O senador tucano disse que o período de afastamento foi marcado por sentimentos de indignação “com a injustiça” e lamentou o fato de ter deixado que seus familiares servissem “de massa de manobra” para um criminoso:

— Quero reiterar aqui: não cometi crime algum, não aceitei recurso de origem ilícita, não prometi ou ofereci vantagem indevida, ou atuei nesse sentido. Fui vítima de uma armadilha engendrada por um criminoso confesso de mais de 200 crimes, que seria condenado a mais de 2 mil anos de cadeia.

Para rebater a acusação de corrupção pelo recebimento de R$ 2 milhões, o tucano alega ter oferecido, por meio da irmã Andreia Neves, a venda de um apartamento da família, que já teria sido oferecido antes a quatro empresários.

— Não teve contrapartida, como mostram gravações, e ficará cabalmente comprovado na Justiça. Como pagar propina se não teve benefícios? — questionou.

 

DESCULPAS POR VOCABULÁRIO PESADO

Aécio reconheceu, no entanto, que errou.

— Quero nesta tribuna dizer que eu errei, e assumo aqui esse erro, em primeiro lugar por me deixar envolver nessa trama ardilosa e, principalmente, ao permitir que meus familiares servissem de massa de manobra para atender aos propósitos espúrios daqueles que, por absoluta ausência de caráter, não se constrangeram em submeter a honra e a vida de pessoas de bem a seus nefastos interesses — disse o tucano, acrescentando: — Errei também, e por isso já me desculpei, ao me permitir utilizar, mesmo em conversa que deveria ser privada, vocabulário que não me é comum.

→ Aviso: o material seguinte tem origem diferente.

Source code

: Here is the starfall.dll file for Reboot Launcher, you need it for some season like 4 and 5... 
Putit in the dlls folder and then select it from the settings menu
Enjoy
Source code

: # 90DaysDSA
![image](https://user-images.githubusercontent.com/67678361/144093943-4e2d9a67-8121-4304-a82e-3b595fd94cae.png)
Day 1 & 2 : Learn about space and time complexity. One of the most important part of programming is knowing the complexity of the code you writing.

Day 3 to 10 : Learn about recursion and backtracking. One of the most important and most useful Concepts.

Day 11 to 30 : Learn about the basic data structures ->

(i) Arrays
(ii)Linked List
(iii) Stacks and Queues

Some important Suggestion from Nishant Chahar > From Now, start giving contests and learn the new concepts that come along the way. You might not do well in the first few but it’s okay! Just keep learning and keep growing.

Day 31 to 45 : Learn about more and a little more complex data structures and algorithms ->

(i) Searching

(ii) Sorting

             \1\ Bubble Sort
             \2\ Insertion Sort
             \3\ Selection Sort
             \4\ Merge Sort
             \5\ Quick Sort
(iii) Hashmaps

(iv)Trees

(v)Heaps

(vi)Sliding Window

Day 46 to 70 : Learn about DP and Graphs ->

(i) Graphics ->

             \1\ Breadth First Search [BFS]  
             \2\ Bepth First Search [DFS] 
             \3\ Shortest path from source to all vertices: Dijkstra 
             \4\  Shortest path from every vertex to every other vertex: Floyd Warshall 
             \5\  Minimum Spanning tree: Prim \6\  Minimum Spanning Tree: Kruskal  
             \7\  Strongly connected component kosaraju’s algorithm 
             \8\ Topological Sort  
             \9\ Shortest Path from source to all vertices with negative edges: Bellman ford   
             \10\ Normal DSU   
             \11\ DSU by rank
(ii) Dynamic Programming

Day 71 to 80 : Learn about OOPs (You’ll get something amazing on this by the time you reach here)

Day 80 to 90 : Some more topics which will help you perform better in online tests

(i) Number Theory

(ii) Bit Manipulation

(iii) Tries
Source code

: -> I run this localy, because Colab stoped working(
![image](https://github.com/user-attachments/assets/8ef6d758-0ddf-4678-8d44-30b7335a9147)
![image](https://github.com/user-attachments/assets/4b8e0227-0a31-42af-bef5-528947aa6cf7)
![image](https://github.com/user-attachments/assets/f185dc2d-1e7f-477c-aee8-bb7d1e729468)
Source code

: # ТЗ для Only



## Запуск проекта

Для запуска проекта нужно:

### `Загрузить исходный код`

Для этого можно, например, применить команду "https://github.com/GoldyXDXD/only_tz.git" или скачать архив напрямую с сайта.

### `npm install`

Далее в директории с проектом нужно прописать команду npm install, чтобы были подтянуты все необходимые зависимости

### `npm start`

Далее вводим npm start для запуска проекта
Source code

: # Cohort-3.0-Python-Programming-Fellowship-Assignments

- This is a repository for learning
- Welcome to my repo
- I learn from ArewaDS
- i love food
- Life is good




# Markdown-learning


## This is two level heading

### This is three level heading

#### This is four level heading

Aécio ainda defendeu o presidente Michel Temer, que, na sua opinião, continua no comando das reformas que justificam o apoio ao PSDB ao governo.

Avisados de que não seriam possíveis apartes ao discurso de Aécio, os senadores do PT deixaram o plenário. O pronunciamento foi acompanhado por caciques do PSDB, como Tasso Jereissati, José Serra e Cássio Cunha Lima, e deputados tucanos. O deputado Miro Teixeira (Rede-RJ) também foi ouvir o discurso. Ao final, Aécio recebeu tímidos aplausos dos correligionários e foi cumprimentando por aliados.